There are poems that call on a new home to fulfill its potential, as Senegalese poet Leopold Sedar Senghor calls on New York to “open . . . “:
. . . your ears, especially your ears, to God
Who in one burst of saxophone laughter
Created heaven and earth in six days,
And on the seventh slept a deep Negro sleep.
(“To New York, 3,” trans. Melvin Dixon)
Then there are poems such as Romanian poet Paul Celan’s “Deathfugue” (trans. John Felstiner) that can stand alone, due to both the strength of its craft and because its historical context (Nazi death camps) is so generally well known. Or Danish poet Inger Christensen’s “Alphabet” (trans. Susanna Nied), a meditation on nuclear annihilation that is beautifully excerpted here, but is even more stunning in its entirety.
What one wants to do with an anthology such as this is find connection, to find poems that express how alike we are, and to settle on uniqueness instead of difference. That’s easy to do in this collection, where all voices lament the failures of humanity, and all voices bow in wonder at the gift of life. Home and homelessness, prayer and godlessness, humanity and our inconceivable inhumanity—these are, in this anthology, the issues of our time. What softens and opens the reader, though, is the many voices together that ask as one for a better world, that call out across time and distance to each other for strength and compassion and action. Some snippets of this century-long, worldwide conversation include:
The Korean poet Kim Nam-Jo wonders “what it’s like / to be shaking all over, looking down / on the mutability of people and things?” and the Serbian poet Vasko Popa responds, “The little box which contains the world / Fell in love with herself / And conceived / Still another little box.”
The Finnish poet Edith Sodergran writes, “On foot / I wandered through the solar systems, / before I found the first thread of my red dress,” and the Pakistani poet Faiz Ahmed Faiz commiserates, “Now everything is like my heart, / a color at the edge of blood.”
And just when one feels completely desolate: “I am Adam / who heard god say / / farewell Adam,” by Indonesian poet Sapardi Djoko Damonno, one feels that thought strangely twinned: “in the morning or at any time, in the morning / you dream you wake up, you’re afraid of waking up,” by Chinese poet Duoduo.
Or one finds a transcendental spirit, as in that of Israeli poet Aharon Shabati, who wrote: “My heart’s so full of shit, / and that’s the quality in me that sings . . . ” and Mexican poet Ricardo Castillo, who echoes, “I just want to be the greatest pisser in history, / Oh Mama, for the love of God, the greatest pisser in history.”
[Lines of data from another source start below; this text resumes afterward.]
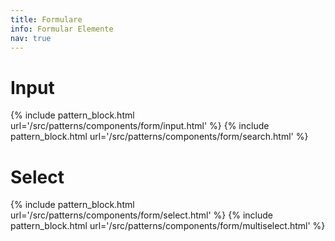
 ```yaml
---
title: Formulare
info: Formular Elemente
nav: true
---
```


# Input

{% include pattern_block.html url='/src/patterns/components/form/input.html' %}
{% include pattern_block.html url='/src/patterns/components/form/search.html' %}

# Select

{% include pattern_block.html url='/src/patterns/components/form/select.html' %}
{% include pattern_block.html url='/src/patterns/components/form/multiselect.html' %}
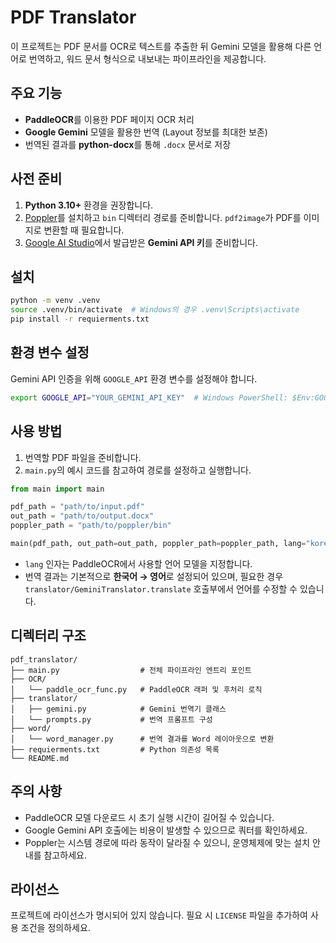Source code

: # PDF Translator

이 프로젝트는 PDF 문서를 OCR로 텍스트를 추출한 뒤 Gemini 모델을 활용해 다른 언어로 번역하고, 워드 문서 형식으로 내보내는 파이프라인을 제공합니다.

## 주요 기능
- **PaddleOCR**를 이용한 PDF 페이지 OCR 처리
- **Google Gemini** 모델을 활용한 번역 (Layout 정보를 최대한 보존)
- 번역된 결과를 **python-docx**를 통해 `.docx` 문서로 저장

## 사전 준비
1. **Python 3.10+** 환경을 권장합니다.
2. [Poppler](https://blog.alivate.com.au/poppler-windows/)를 설치하고 `bin` 디렉터리 경로를 준비합니다. `pdf2image`가 PDF를 이미지로 변환할 때 필요합니다.
3. [Google AI Studio](https://aistudio.google.com/)에서 발급받은 **Gemini API 키**를 준비합니다.

## 설치
```bash
python -m venv .venv
source .venv/bin/activate  # Windows의 경우 .venv\Scripts\activate
pip install -r requierments.txt
```

## 환경 변수 설정
Gemini API 인증을 위해 `GOOGLE_API` 환경 변수를 설정해야 합니다.

```bash
export GOOGLE_API="YOUR_GEMINI_API_KEY"  # Windows PowerShell: $Env:GOOGLE_API="..."
```

## 사용 방법
1. 번역할 PDF 파일을 준비합니다.
2. `main.py`의 예시 코드를 참고하여 경로를 설정하고 실행합니다.

```python
from main import main

pdf_path = "path/to/input.pdf"
out_path = "path/to/output.docx"
poppler_path = "path/to/poppler/bin"

main(pdf_path, out_path=out_path, poppler_path=poppler_path, lang="korean")
```

- `lang` 인자는 PaddleOCR에서 사용할 언어 모델을 지정합니다.
- 번역 결과는 기본적으로 **한국어 → 영어**로 설정되어 있으며, 필요한 경우 `translator/GeminiTranslator.translate` 호출부에서 언어를 수정할 수 있습니다.

## 디렉터리 구조
```
pdf_translator/
├── main.py                  # 전체 파이프라인 엔트리 포인트
├── OCR/
│   └── paddle_ocr_func.py   # PaddleOCR 래퍼 및 후처리 로직
├── translator/
│   ├── gemini.py            # Gemini 번역기 클래스
│   └── prompts.py           # 번역 프롬프트 구성
├── word/
│   └── word_manager.py      # 번역 결과를 Word 레이아웃으로 변환
├── requierments.txt         # Python 의존성 목록
└── README.md
```

## 주의 사항
- PaddleOCR 모델 다운로드 시 초기 실행 시간이 길어질 수 있습니다.
- Google Gemini API 호출에는 비용이 발생할 수 있으므로 쿼터를 확인하세요.
- Poppler는 시스템 경로에 따라 동작이 달라질 수 있으니, 운영체제에 맞는 설치 안내를 참고하세요.

## 라이선스
프로젝트에 라이선스가 명시되어 있지 않습니다. 필요 시 `LICENSE` 파일을 추가하여 사용 조건을 정의하세요.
Are you swaying and humming “We Are the World” yet? Fear not: Kaminsky makes an important choice in the formatting of this anthology. There are roughly 428 poems, 209 poets, and 65 (though nothing could be disputed more vehemently) nations represented herein. Rather than categorizing by nation or language, a choice that would at once be artificial, multiplicitous, and oversimplified, Kaminsky organizes the poems chronologically by the year of each poet’s birth. From the first poem (by Bengali poet Rabindranath Tagore, born 1861), to the last (Belarusian poet Valzhyna Mort, born 1981), the effect is sobering: it binds these voices across time and space without trivializing them or imposing limiting categories. It makes for a nuanced and interesting read, a historical framework that places the emphasis on content, which is, after all, what Kaminsky had hoped.
Ellen Welcker is a poet living in Seattle. Her first book, The Botanical Garden, has just been published by Astrophil Press.